S: I may have to fax this check to the branch
themselves and let them make sure that it was
changed prior.
M: All right, hold on for a second. Is there
any way you can fax that to us?
S: Sure, that's what I want to do, I want to
fax this to you to make sure it was altered
prior to the certification.
M: Okay, fax it to (516) 933-7182, fax it to
A: McClellan, Attention Unit Four and make
sure you put your name and a number where you
can be reached.
S: So (516) 933-7182, attention A. McClellan,
Unit Four?
M: Right, and make sure you put your name and
your telephone number where you can be
reached.
S: Okay, thank you very much.
M: You're welcome.
S: Bye.
M: Bye.
Pursuant to that conversation, Slansky sent McClellan a facsimile on July 14, 1994, at 11:20 a.m. The bottom of the facsimile stated, in bold, underlined, and capitalized print: Message, We just need to verify with the branch that the date on this check was changed prior to the certification. Please call Peggy D'Anna (201)435-7198 as soon as possible. According to McClellan,
because she did not understand the nature of Slansky's question
regarding the date on the check, she requested the facsimile. It
is unclear from the record at what point the fax was actually
received by McClellan. She stated that she received it on the
afternoon of July 14. McClellan also claimed (and it was
disputed) that she called Slansky back on the afternoon of July
14, 1994, and told her that she was unable to answer the question
regarding the date. Other than the original conversation, the
facsimile, and the disputed second conversation, there was no
further contact between Check Cashing and Chemical until July 19,
1994.
In addition to calling Chemical, Slansky also called Green.
He stated that the date on the check was altered before it was
certified. Slansky attempted to contact the bank manager who,
Green told her, would verify the check. Again, the phone number
he gave her was wrong.
Neither Santoro nor Slansky called Chemical back to inquire
about the check. Check Cashing cashed it at about 2:00 p.m. on
July 14, 1994. Koci was given the cash amount of the check,
minus the 1.5% fee ($4,500) that Check Cashing charged. The
check was deposited in Check Cashing's bank, The Bank of New
York, within an hour.
Later on July 14, 1994, the check was routed to Chemical
through the New York Clearing House Exchange. Chemical
immediately captured the information on the check and ran it
through its computers at 11:31 p.m. After that preliminary
procedure, the check was again run through the computers for a
process called posting, whereby the Bank makes a determination
on whether a check is payable. The posting occurred during the
early hours of Friday, July 15, 1994. Chemical's computers found
the check to be invalid because the account number did not exist.

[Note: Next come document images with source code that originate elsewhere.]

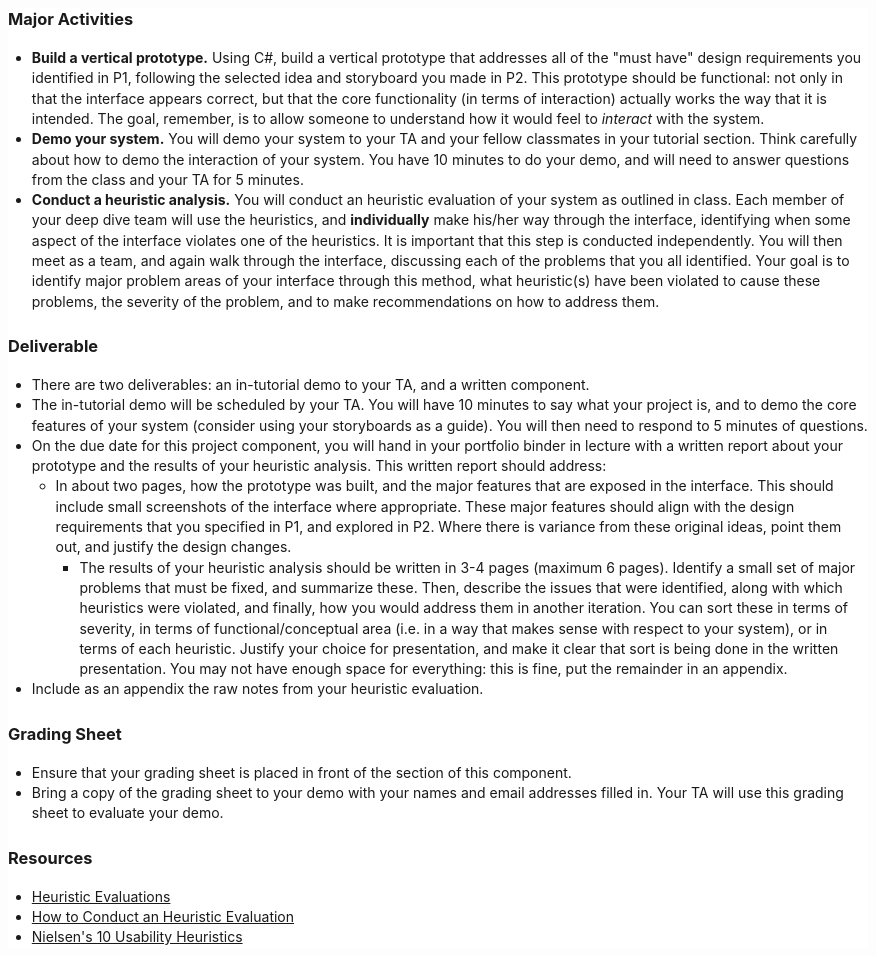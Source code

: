 ### Major Activities

* **Build a vertical prototype.** Using C#, build a vertical prototype that addresses all of the "must have" design requirements you identified in P1, following the selected idea and storyboard you made in P2. This prototype should be functional: not only in that the interface appears correct, but that the core functionality (in terms of interaction) actually works the way that it is intended. The goal, remember, is to allow someone to understand how it would feel to _interact_ with the system.
* **Demo your system.** You will demo your system to your TA and your fellow classmates in your tutorial section. Think carefully about how to demo the interaction of your system. You have 10 minutes to do your demo, and will need to answer questions from the class and your TA for 5 minutes.
* **Conduct a heuristic analysis.** You will conduct an heuristic evaluation of your system as outlined in class. Each member of your deep dive team will use the heuristics, and **individually** make his/her way through the interface, identifying when some aspect of the interface violates one of the heuristics. It is important that this step is conducted independently. You will then meet as a team, and again walk through the interface, discussing each of the problems that you all identified. Your goal is to identify  major problem areas of your interface through this method, what heuristic(s) have been violated to cause these problems, the severity of the problem, and to make recommendations on how to address them.

### Deliverable

* There are two deliverables: an in-tutorial demo to your TA, and a written component.
* The in-tutorial demo will be scheduled by your TA. You will have 10 minutes to say what your project is, and to demo the core features of your system (consider using your storyboards as a guide). You will then need to respond to 5 minutes of questions.
* On the due date for this project component, you will hand in your portfolio binder in lecture with a written report about your prototype and the results of your heuristic analysis. This written report should address:
    * In about two pages, how the prototype was built, and the major features that are exposed in the interface. This should include small screenshots of the interface where appropriate. These major features should align with the design requirements that you specified in P1, and explored in P2. Where there is variance from these original ideas, point them out, and justify the design changes.
        * The results of your heuristic analysis should be written in 3-4 pages (maximum 6 pages). Identify a small set of major problems that must be fixed, and summarize these. Then, describe the issues that were identified, along with which heuristics were violated, and finally, how you would address them in another iteration. You can sort these in terms of severity, in terms of functional/conceptual area (i.e. in a way that makes sense with respect to your system), or in terms of each heuristic. Justify your choice for presentation, and make it clear that sort is being done in the written presentation. You may not have enough space for everything: this is fine, put the remainder in an appendix.
* Include as an appendix the raw notes from your heuristic evaluation.

### Grading Sheet

* Ensure that your grading sheet is placed in front of the section of this component.
* Bring a copy of the grading sheet to your demo with your names and email addresses filled in. Your TA will use this grading sheet to evaluate your demo.

### Resources

* [Heuristic Evaluations](http://www.useit.com/papers/heuristic/)
* [How to Conduct an Heuristic Evaluation](http://www.useit.com/papers/heuristic/heuristic_evaluation.html)
* [Nielsen's 10 Usability Heuristics](http://www.useit.com/papers/heuristic/heuristic_list.html)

In addition, the check was certified with an old, unused stamp,
and did not have the punched holes that Chemical uses when it
certifies a check.
On Tuesday, July 19, 1994, the check was returned unpaid to
the Bank of New York through the New Jersey Clearing House's 8:00
a.m. exchange. The Rules of the New Jersey Clearing House
Association provide that the return of unpaid demand items shall
take place no later than the second banking business day
following the receipt of such items. New Jersey Clearing House
Association Rules, Article 9, § 9.1 (effective August 1987).
Because the check arrived at the Bank of New York after 2:00 p.m.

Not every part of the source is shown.